**The input**
== Segment start ==

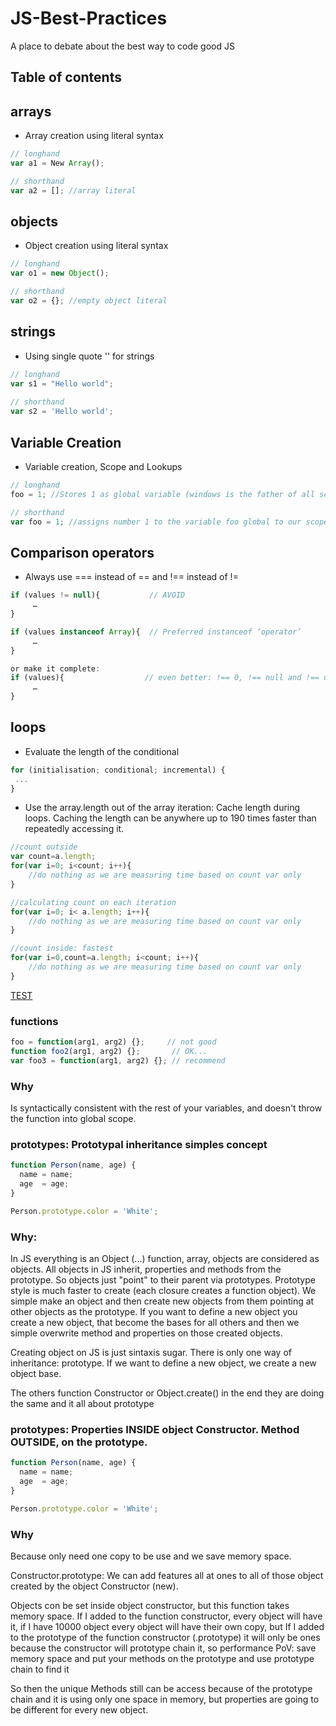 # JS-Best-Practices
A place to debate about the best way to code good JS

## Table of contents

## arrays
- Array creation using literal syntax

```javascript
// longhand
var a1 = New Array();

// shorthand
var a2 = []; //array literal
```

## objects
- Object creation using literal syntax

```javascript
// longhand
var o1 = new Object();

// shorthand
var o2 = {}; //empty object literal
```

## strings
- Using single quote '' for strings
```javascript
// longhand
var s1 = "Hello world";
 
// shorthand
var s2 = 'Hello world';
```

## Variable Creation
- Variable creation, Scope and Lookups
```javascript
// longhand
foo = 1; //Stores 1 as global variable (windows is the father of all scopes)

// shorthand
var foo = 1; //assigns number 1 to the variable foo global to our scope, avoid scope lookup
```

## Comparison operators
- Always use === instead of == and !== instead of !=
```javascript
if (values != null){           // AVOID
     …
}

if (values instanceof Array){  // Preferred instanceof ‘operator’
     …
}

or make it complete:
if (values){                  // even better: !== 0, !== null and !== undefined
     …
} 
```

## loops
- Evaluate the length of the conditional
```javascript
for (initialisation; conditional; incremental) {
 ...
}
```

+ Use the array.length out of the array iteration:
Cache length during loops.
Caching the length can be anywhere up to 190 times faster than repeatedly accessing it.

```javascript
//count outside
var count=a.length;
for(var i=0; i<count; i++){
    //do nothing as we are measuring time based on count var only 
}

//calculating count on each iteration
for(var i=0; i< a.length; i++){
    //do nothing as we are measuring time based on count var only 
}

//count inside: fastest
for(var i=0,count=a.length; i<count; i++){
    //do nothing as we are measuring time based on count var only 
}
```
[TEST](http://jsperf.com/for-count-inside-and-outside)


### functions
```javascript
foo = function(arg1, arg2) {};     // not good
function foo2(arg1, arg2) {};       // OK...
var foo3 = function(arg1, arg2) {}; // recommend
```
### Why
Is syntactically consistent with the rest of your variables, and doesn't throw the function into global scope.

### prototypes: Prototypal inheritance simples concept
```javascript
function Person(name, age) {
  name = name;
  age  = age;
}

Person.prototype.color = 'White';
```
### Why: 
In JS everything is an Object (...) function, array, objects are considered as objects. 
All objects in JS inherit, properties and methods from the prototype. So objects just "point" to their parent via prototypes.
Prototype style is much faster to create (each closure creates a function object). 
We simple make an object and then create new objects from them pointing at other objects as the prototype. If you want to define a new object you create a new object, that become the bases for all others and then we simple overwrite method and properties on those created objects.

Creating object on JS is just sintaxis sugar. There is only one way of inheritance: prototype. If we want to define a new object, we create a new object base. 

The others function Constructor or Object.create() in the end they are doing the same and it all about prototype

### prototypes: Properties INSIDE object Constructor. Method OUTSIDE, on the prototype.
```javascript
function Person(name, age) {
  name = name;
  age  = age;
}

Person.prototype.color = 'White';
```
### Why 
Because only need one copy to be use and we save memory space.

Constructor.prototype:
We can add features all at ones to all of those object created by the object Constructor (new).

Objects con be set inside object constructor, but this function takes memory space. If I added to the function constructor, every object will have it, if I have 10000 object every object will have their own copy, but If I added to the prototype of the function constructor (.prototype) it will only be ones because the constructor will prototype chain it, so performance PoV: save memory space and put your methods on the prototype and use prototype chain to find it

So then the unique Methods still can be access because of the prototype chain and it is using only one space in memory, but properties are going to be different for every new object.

== Segment end ==
== Segment start ==

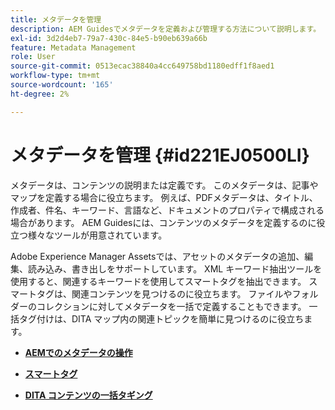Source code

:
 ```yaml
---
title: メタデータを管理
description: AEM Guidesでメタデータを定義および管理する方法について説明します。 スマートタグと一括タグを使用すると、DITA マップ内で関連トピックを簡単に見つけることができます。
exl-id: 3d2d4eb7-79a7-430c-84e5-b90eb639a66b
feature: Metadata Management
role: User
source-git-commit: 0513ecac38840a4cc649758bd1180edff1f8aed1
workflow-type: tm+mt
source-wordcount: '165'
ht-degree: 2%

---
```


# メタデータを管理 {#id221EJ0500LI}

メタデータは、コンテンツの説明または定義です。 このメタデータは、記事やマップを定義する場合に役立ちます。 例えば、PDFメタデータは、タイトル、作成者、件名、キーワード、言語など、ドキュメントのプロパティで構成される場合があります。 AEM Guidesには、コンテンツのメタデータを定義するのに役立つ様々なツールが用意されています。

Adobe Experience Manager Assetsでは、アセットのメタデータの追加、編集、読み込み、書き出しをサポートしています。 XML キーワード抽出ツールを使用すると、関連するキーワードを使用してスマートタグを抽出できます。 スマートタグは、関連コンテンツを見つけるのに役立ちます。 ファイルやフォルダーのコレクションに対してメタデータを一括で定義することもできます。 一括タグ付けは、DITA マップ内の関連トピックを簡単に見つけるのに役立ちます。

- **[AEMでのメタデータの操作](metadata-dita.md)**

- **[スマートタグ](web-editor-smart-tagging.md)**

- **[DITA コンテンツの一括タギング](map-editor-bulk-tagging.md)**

== Segment end ==

**What you need to do**
Only the lines that contain the string "conditional" should be copied from the entries above.

**Response to this exercise**
- Evaluate the length of the conditional
for (initialisation; conditional; incremental) {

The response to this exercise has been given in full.